The tough part is, I met a man and I love him and I want to share my life experiences with him…problem is, where do I even begin? and even when I do begin, the look in his eyes tells me he thinks I am pulling this stuff out of my ass…
He asked me to marry him last summer.
the first night of the new year…
after all that we have been through so far…
he is still asking me the same questions and he is still looking at me like I am full of bologna.
I have not written in awhile. Not in a diary, not to friends, not on this website…I just sorta stopped for a bit.
I guess when things just get too weird I feel like I don’t know where to begin and I stop telling my story. I went from single, taking a trip to Europe after very slowly piecing my life back together..

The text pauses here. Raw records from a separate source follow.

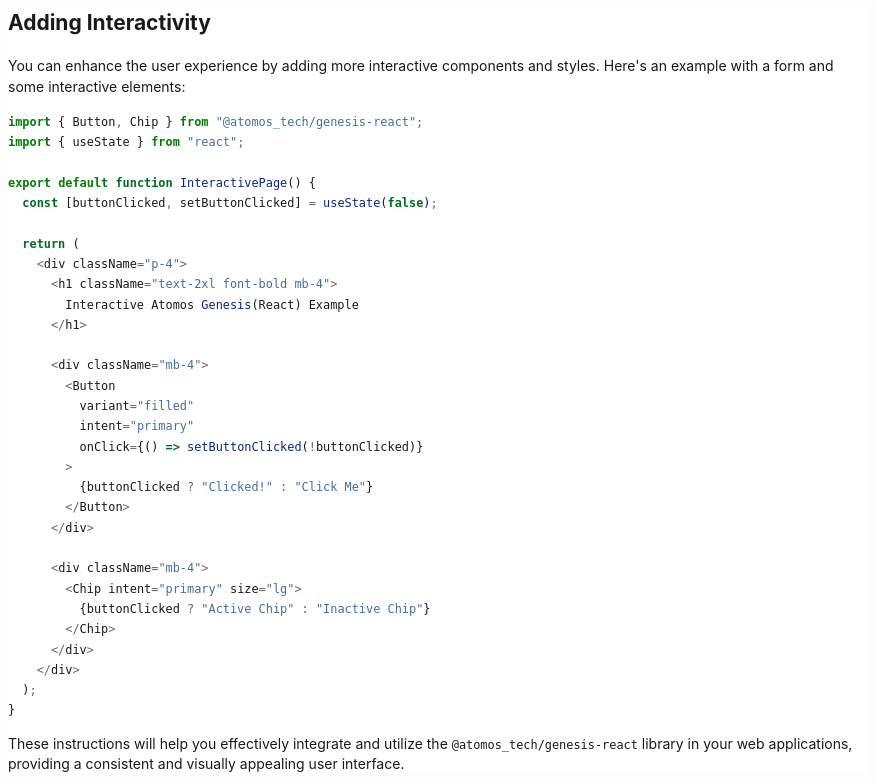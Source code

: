 ## Adding Interactivity

You can enhance the user experience by adding more interactive components and styles. Here's an example with a form and some interactive elements:

```typescript
import { Button, Chip } from "@atomos_tech/genesis-react";
import { useState } from "react";

export default function InteractivePage() {
  const [buttonClicked, setButtonClicked] = useState(false);

  return (
    <div className="p-4">
      <h1 className="text-2xl font-bold mb-4">
        Interactive Atomos Genesis(React) Example
      </h1>

      <div className="mb-4">
        <Button
          variant="filled"
          intent="primary"
          onClick={() => setButtonClicked(!buttonClicked)}
        >
          {buttonClicked ? "Clicked!" : "Click Me"}
        </Button>
      </div>

      <div className="mb-4">
        <Chip intent="primary" size="lg">
          {buttonClicked ? "Active Chip" : "Inactive Chip"}
        </Chip>
      </div>
    </div>
  );
}
```

These instructions will help you effectively integrate and utilize the `@atomos_tech/genesis-react` library in your web applications, providing a consistent and visually appealing user interface.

all the way to the other extreme of being engaged to a man who has children and an ex whose insanity reminds me of my own insane ex that almost killed me a few years ago..I mean, this woman punched me repeatedly in the middle of a church service and then followed it up with a “I am going to kill you”. I have said approximately four words to this woman since I met her and she can’t stand me being nice to her children and helping her ex pick himself back up after she physically beat him and abused him for 9 years…I guess she thought she cheated on him enough times with his friends and co-workers and strangers, screamed and hit her children enough and lied enough to keep them all under her control till she was done using them for her own personal gain…and she hates my guts for calling her out on her abusive behavior [yes, i even called the cops when she threatened to kill me…which, if anyone knows me at all, they would know that I do not like calling the police].
So, I guess my question to myself is: what the fuck am I doing ? I love this man and these kids are amazing…I have never considered marriage or having kids up to this point and here I am…instant family. I guess I am scared.
I am scared of messing things up.
Mainly, maybe, I am scared of actually succeeding and having a happy “normal” life [keep in mind my definition of normal is relative].
Maybe I am also scared of “succeeding” with a man that may not deep down feel the same…a man that doesn’t seem to believe me when I open up about the randomness that has been my life?
I don’t know.
I guess no one really knows until they get there…wherever “there” is.
I don’t want to have any regrets…but most of all, I don’t want to be someone else’s regret…I think that might scare me more.
Well, here is to another year: Happy New Year folks…
“be good or be good at it” -a quote from an ol’ friend.